Reject special interest seizure Measure ULA – Daily News

In May, this editorial board warned Los Angeles taxpayers of a pending ballot action by United in House LA to impose a major new tax on high-value real estate sales.

The measure has since qualified and is now on the City of Los Angeles ballot in the form of Measure ULA.

Proponents of this measure have good intentions. They correctly note the obvious problems of homelessness and housing unaffordability in the city of Los Angeles.

Their proposed solution is to raise taxes on real estate sales worth more than $5 million, generating an estimated $900 million a year in tax revenue to be spent on housing and homelessness prevention efforts.

However, while this may be superficially appealing to some, it is not the right way to tackle both housing affordability and homelessness.

Housing affordability in Los Angeles boils down to the city’s long-term failures of land-use policy, Byzantine bureaucracy, and a litany of barriers to cost-effective housing development.

The city’s record of building housing quickly, efficiently and affordably has been a proven disaster. City taxpayers have entrusted the city with $1.2 billion to house the homeless.

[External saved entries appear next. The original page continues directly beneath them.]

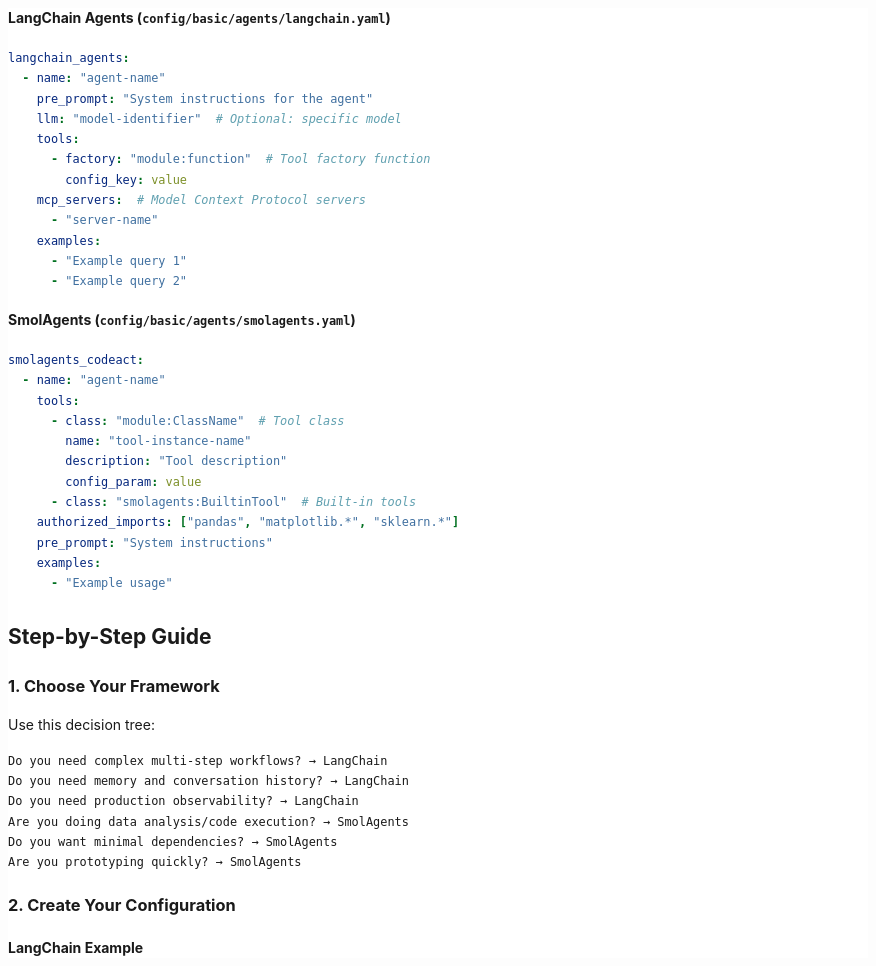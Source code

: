 #### LangChain Agents (`config/basic/agents/langchain.yaml`)

```yaml
langchain_agents:
  - name: "agent-name"
    pre_prompt: "System instructions for the agent"
    llm: "model-identifier"  # Optional: specific model
    tools:
      - factory: "module:function"  # Tool factory function
        config_key: value
    mcp_servers:  # Model Context Protocol servers
      - "server-name"
    examples:
      - "Example query 1"
      - "Example query 2"
```

#### SmolAgents (`config/basic/agents/smolagents.yaml`)

```yaml
smolagents_codeact:
  - name: "agent-name"
    tools:
      - class: "module:ClassName"  # Tool class
        name: "tool-instance-name"
        description: "Tool description"
        config_param: value
      - class: "smolagents:BuiltinTool"  # Built-in tools
    authorized_imports: ["pandas", "matplotlib.*", "sklearn.*"]
    pre_prompt: "System instructions"
    examples:
      - "Example usage"
```

## Step-by-Step Guide

### 1. Choose Your Framework

Use this decision tree:

```
Do you need complex multi-step workflows? → LangChain
Do you need memory and conversation history? → LangChain
Do you need production observability? → LangChain
Are you doing data analysis/code execution? → SmolAgents
Do you want minimal dependencies? → SmolAgents
Are you prototyping quickly? → SmolAgents
```

### 2. Create Your Configuration

#### LangChain Example
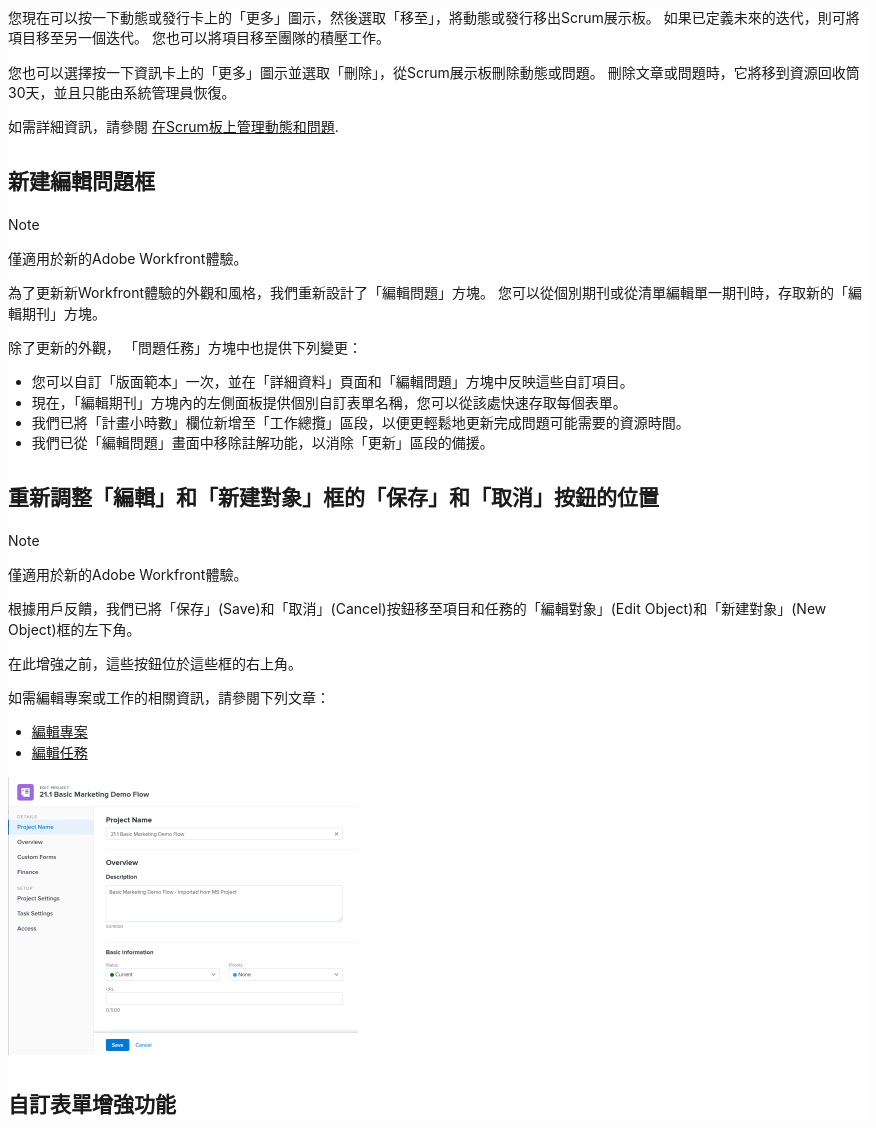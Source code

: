 您現在可以按一下動態或發行卡上的「更多」圖示，然後選取「移至」，將動態或發行移出Scrum展示板。 如果已定義未來的迭代，則可將項目移至另一個迭代。 您也可以將項目移至團隊的積壓工作。

您也可以選擇按一下資訊卡上的「更多」圖示並選取「刪除」，從Scrum展示板刪除動態或問題。 刪除文章或問題時，它將移到資源回收筒30天，並且只能由系統管理員恢復。

如需詳細資訊，請參閱 [在Scrum板上管理動態和問題](../../../agile/use-scrum-in-an-agile-team/scrum-board/manage-scrum-board.md).

## 新建編輯問題框

>[!NOTE]
>
>僅適用於新的Adobe Workfront體驗。

為了更新新Workfront體驗的外觀和風格，我們重新設計了「編輯問題」方塊。 您可以從個別期刊或從清單編輯單一期刊時，存取新的「編輯期刊」方塊。

除了更新的外觀， 「問題任務」方塊中也提供下列變更：

* 您可以自訂「版面範本」一次，並在「詳細資料」頁面和「編輯問題」方塊中反映這些自訂項目。
* 現在，「編輯期刊」方塊內的左側面板提供個別自訂表單名稱，您可以從該處快速存取每個表單。
* 我們已將「計畫小時數」欄位新增至「工作總攬」區段，以便更輕鬆地更新完成問題可能需要的資源時間。
* 我們已從「編輯問題」畫面中移除註解功能，以消除「更新」區段的備援。

## 重新調整「編輯」和「新建對象」框的「保存」和「取消」按鈕的位置

>[!NOTE]
>
>僅適用於新的Adobe Workfront體驗。

根據用戶反饋，我們已將「保存」(Save)和「取消」(Cancel)按鈕移至項目和任務的「編輯對象」(Edit Object)和「新建對象」(New Object)框的左下角。

在此增強之前，這些按鈕位於這些框的右上角。

如需編輯專案或工作的相關資訊，請參閱下列文章：

* [編輯專案](../../../manage-work/projects/manage-projects/edit-projects.md)
* [編輯任務](../../../manage-work/tasks/manage-tasks/edit-tasks.md)

![](assets/pasted-image-4-5-2021-0-350x278.png)

## 自訂表單增強功能
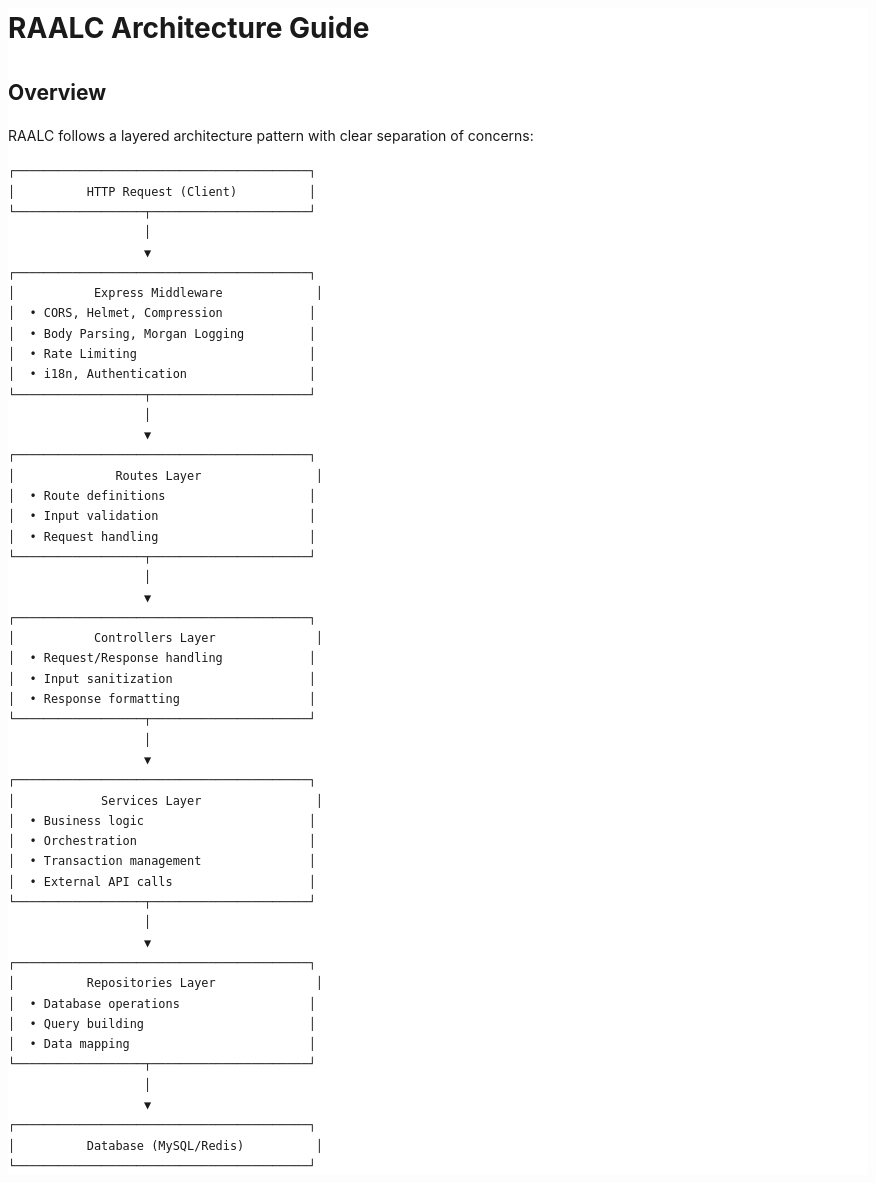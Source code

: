 # RAALC Architecture Guide

## Overview

RAALC follows a layered architecture pattern with clear separation of concerns:

```
┌─────────────────────────────────────────┐
│          HTTP Request (Client)          │
└──────────────────┬──────────────────────┘
                   │
                   ▼
┌─────────────────────────────────────────┐
│           Express Middleware             │
│  • CORS, Helmet, Compression            │
│  • Body Parsing, Morgan Logging         │
│  • Rate Limiting                        │
│  • i18n, Authentication                 │
└──────────────────┬──────────────────────┘
                   │
                   ▼
┌─────────────────────────────────────────┐
│              Routes Layer                │
│  • Route definitions                    │
│  • Input validation                     │
│  • Request handling                     │
└──────────────────┬──────────────────────┘
                   │
                   ▼
┌─────────────────────────────────────────┐
│           Controllers Layer              │
│  • Request/Response handling            │
│  • Input sanitization                   │
│  • Response formatting                  │
└──────────────────┬──────────────────────┘
                   │
                   ▼
┌─────────────────────────────────────────┐
│            Services Layer                │
│  • Business logic                       │
│  • Orchestration                        │
│  • Transaction management               │
│  • External API calls                   │
└──────────────────┬──────────────────────┘
                   │
                   ▼
┌─────────────────────────────────────────┐
│          Repositories Layer              │
│  • Database operations                  │
│  • Query building                       │
│  • Data mapping                         │
└──────────────────┬──────────────────────┘
                   │
                   ▼
┌─────────────────────────────────────────┐
│          Database (MySQL/Redis)          │
└─────────────────────────────────────────┘
```
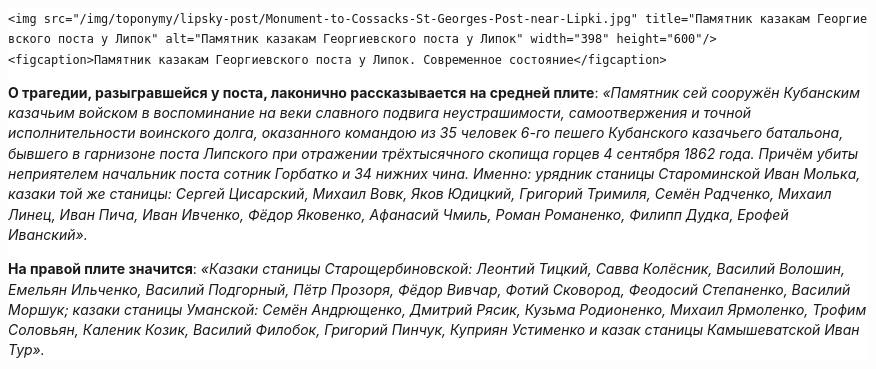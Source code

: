 	<img src="/img/toponymy/lipsky-post/Monument-to-Cossacks-St-Georges-Post-near-Lipki.jpg" title="Памятник казакам Георгиевского поста у Липок" alt="Памятник казакам Георгиевского поста у Липок" width="398" height="600"/>
	<figcaption>Памятник казакам Георгиевского поста у Липок. Современное состояние</figcaption>
</figure>

**О трагедии, разыгравшейся у поста, лаконично рассказывается на средней плите**:
_«Памятник сей сооружён Кубанским казачьим войском в воспоминание на веки славного подвига неустрашимости, самоотвержения и точной исполнительности воинского долга, оказанного командою из 35 человек 6-го пешего Кубанского казачьего батальона, бывшего в гарнизоне поста Липского при отражении трёхтысячного скопища горцев 4 сентября 1862 года. Причём убиты неприятелем начальник поста сотник Горбатко и 34 нижних чина. Именно: урядник станицы Староминской Иван Молька, казаки той же станицы: Сергей Цисарский, Михаил Вовк, Яков Юдицкий, Григорий Тримиля, Семён Радченко, Михаил Линец, Иван Пича, Иван Ивченко, Фёдор Яковенко, Афанасий Чмиль, Роман Романенко, Филипп Дудка, Ерофей Иванский»._

**На правой плите значится**:
_«Казаки станицы Старощербиновской: Леонтий Тицкий, Савва Колёсник, Василий Волошин, Емельян Ильченко, Василий Подгорный, Пётр Прозоря, Фёдор Вивчар, Фотий Сковород, Феодосий Степаненко, Василий Моршук; казаки станицы Уманской: Семён Андрющенко, Дмитрий Рясик, Кузьма Родионенко, Михаил Ярмоленко, Трофим Соловьян, Каленик Козик, Василий Филобок, Григорий Пинчук, Куприян Устименко и казак станицы Камышеватской Иван Тур»._

<figure>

How did that happen ? According to City Comptroller Ron Galperin, the city spent an average of $600,000 per housing unit for the homeless and up to $837,000 per unit for a project.

Trusting a city with that $900 million a year track record reminds us of the quote from PJ O’Rourke, “Giving money and power to government is like giving whiskey and car keys to teenagers.” Moreover, with any public policy action, there is a trade-off.

Someone will pay these higher taxes and we can be sure that the costs will be passed on to consumers, small businesses and tenants.

If Angelenos are serious about tackling housing affordability and homelessness, they need to push city leaders to make it easier to build more housing and demonstrate that they can actually succeed in making cost-effective housing a reality. .

Measuring ULA risks hitting Angelenos with higher costs in order to fund bloated bureaucracies. Measuring ULA has all the hallmarks of a senseless special interest money grab, pure and simple. Vote no.